### THE TASK
Ignore the pictures in the data below and set down exactly the lines from its first line through the line containing "SC tends to".

### MATERIAL FOR THE TASK

—————

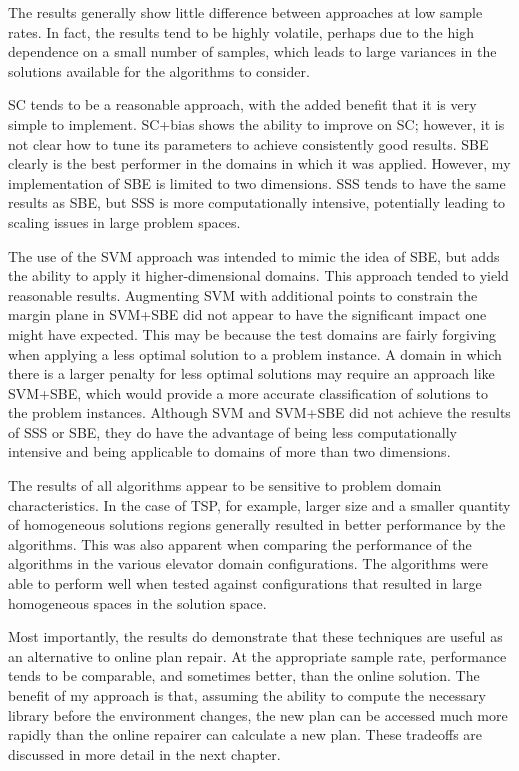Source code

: The results generally show little difference between approaches at low sample rates.  In fact, the results tend to be highly volatile, perhaps due to the high dependence on a small number of samples, which leads to large variances in the solutions available for the algorithms to consider.

SC tends to be a reasonable approach, with the added benefit that it is very simple to implement.  SC+bias shows the ability to improve on SC; however, it is not clear how to tune its parameters to achieve consistently good results.  SBE clearly is the best performer in the domains in which it was applied.  However, my implementation of SBE is limited to two dimensions.  SSS tends to have  the same results as SBE, but SSS is more computationally intensive, potentially leading to scaling issues in large problem spaces.  

The use of the SVM approach was intended to mimic the idea of SBE, but adds the ability to apply it higher-dimensional domains.  This approach tended to yield reasonable results.  Augmenting SVM with additional points to constrain the margin plane in SVM+SBE did not appear to have the significant impact one might have expected.  This may be because the test domains are fairly forgiving when applying a less optimal solution to a problem instance.  A domain in which there is a larger penalty for less optimal solutions may require an approach like SVM+SBE, which would provide a more accurate classification of solutions to the problem instances.  Although SVM and SVM+SBE did not achieve the results of SSS or SBE, they do have the advantage of being less computationally intensive and being applicable to domains of more than two dimensions.

The results of all algorithms appear to be sensitive to problem domain characteristics.  In the case of TSP, for example, larger size and a smaller quantity of homogeneous solutions regions generally resulted in better performance by the algorithms. This was also apparent when comparing the performance of the algorithms in the various elevator domain configurations.  The algorithms were able to perform well when tested against configurations that resulted in large homogeneous spaces in the solution space.

Most importantly, the results do demonstrate that these techniques are useful as an alternative to online plan repair.  At the appropriate sample rate, performance tends to be comparable, and sometimes better, than the online solution.  The benefit of my approach is that, assuming the ability to compute the necessary library before the environment changes, the new plan can be accessed much more rapidly than the online repairer can calculate a new plan.  These tradeoffs are discussed in more detail in the next chapter.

—————

### RESULT BELOW
Source code

: The results generally show little difference between approaches at low sample rates.  In fact, the results tend to be highly volatile, perhaps due to the high dependence on a small number of samples, which leads to large variances in the solutions available for the algorithms to consider.

SC tends to be a reasonable approach, with the added benefit that it is very simple to implement.  SC+bias shows the ability to improve on SC; however, it is not clear how to tune its parameters to achieve consistently good results.  SBE clearly is the best performer in the domains in which it was applied.  However, my implementation of SBE is limited to two dimensions.  SSS tends to have  the same results as SBE, but SSS is more computationally intensive, potentially leading to scaling issues in large problem spaces.  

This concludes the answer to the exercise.